Os tripulantes de cabine da TAP vão realizar uma greve no domingo e na terça-feira, para exigir o cumprimento do acordo de empresa em vigor desde 2006, cuja adesão deverá aproximar-se dos 100%, segundo o sindicato. “Mantemos o segundo período de greve e, em termos de adesão neste segundo período de greve, achamos que andará dentro dos mesmos números verificados no primeiro período, na ordem dos 98%”, disse o membro da direção do Sindicato Nacional do Pessoal de Voo da Aviação Civil (SNPVAC) Nuno Fonseca, à Lusa.

A 15 de outubro, o SNPVAC entregou um pré-aviso de greve de quatro dias, repartido em dois períodos: o primeiro foi a 30 de outubro e a 1 de novembro e o segundo será a 30 de novembro e a 2 de dezembro. Embora reconheça que esta greve irá prejudicar os passageiros da transportadora aérea, Nuno Fonseca afirmou que “o impacto será mais reduzido uma vez que, tal como aconteceu durante o primeiro período de greve, a TAP fez um excelente trabalho na alteração dos voos e no recurso a outras companhias aéreas”. O responsável denunciou que “há um incumprimento muito grande por parte da TAP” face ao acordo de empresa de 2006, bem como a “pressão sobre os tripulantes e a aplicação de faltas injustificadas entre o primeiro e o segundo período de greve”.

Na quarta-feira, o sindicato reiterou a intenção de manter a greve dos tripulantes de cabine da TAP, prevista para domingo e terça-feira, por considerar que as conversações com a empresa foram infrutíferas. Na quinta-feira, fonte oficial da companhia aérea disse à Lusa que a TAP contactou a “larguíssima maioria dos passageiros” com voos marcados para domingo e terça-feira para reprogramarem as suas viagens e que encara a greve de dois dias com “absoluta tranquilidade”.

A mesma fonte adiantou que, quando foi entregue o pré-aviso de greve, a companhia suspendeu a venda de viagens para os dias em causa e, entretanto, a “larguíssima maioria dos passageiros” já reprogramou as suas viagens. Por isso, a companhia liderada por Fernando Pinto encara com “absoluta tranquilidade” a paralisação dos tripulantes, lamentando “todo o impacto negativo que a greve terá para os passageiros e para a empresa”. Em causa, acrescentou, estão prejuízos diários de cerca de cinco milhões de euros, além de afetar a “reputação e imagem da TAP”.
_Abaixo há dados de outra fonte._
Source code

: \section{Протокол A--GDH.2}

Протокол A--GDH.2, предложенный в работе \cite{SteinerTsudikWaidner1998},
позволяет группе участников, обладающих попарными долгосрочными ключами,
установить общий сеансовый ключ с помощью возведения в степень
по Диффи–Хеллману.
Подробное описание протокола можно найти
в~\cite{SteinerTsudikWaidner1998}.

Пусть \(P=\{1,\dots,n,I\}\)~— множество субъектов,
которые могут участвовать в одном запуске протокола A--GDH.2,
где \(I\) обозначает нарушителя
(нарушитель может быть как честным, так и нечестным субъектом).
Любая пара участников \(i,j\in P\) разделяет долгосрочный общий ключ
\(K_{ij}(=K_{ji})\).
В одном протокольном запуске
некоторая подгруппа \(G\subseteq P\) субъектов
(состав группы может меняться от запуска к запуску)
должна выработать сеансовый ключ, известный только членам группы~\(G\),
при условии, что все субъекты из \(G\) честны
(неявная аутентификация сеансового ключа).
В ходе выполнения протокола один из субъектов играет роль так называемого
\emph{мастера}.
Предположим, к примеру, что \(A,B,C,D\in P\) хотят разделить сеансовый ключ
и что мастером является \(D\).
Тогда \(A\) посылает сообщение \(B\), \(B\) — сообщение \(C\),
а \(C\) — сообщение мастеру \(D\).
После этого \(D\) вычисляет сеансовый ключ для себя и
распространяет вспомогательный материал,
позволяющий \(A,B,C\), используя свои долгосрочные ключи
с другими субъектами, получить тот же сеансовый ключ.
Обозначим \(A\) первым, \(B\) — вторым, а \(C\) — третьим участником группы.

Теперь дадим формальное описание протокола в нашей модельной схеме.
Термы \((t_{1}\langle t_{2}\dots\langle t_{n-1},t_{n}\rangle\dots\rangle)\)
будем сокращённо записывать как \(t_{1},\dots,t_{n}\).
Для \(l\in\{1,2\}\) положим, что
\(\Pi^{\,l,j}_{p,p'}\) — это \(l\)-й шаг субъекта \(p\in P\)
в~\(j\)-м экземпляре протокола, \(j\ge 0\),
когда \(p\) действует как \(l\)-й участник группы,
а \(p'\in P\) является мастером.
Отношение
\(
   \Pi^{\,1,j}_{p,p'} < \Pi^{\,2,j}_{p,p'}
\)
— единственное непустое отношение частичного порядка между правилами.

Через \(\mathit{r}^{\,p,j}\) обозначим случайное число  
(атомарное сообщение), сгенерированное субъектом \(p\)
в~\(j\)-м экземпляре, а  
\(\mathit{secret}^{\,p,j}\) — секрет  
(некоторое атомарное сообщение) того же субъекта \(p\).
Entretanto, os trabalhadores da SPdH (Groudforce), PORTWAY e empresas de trabalho temporário no handling (assistência nos aeroportos), afetos ao Sindicato dos Trabalhadores da Aviação e Aeroportos (SITAVA), vão realizar uma greve de 24 horas na segunda-feira, dia 1 de dezembro. Os trabalhadores reivindicam a negociação e a criação de um contrato coletivo para o setor do handling, que abranja todos os trabalhadores independentemente do operador.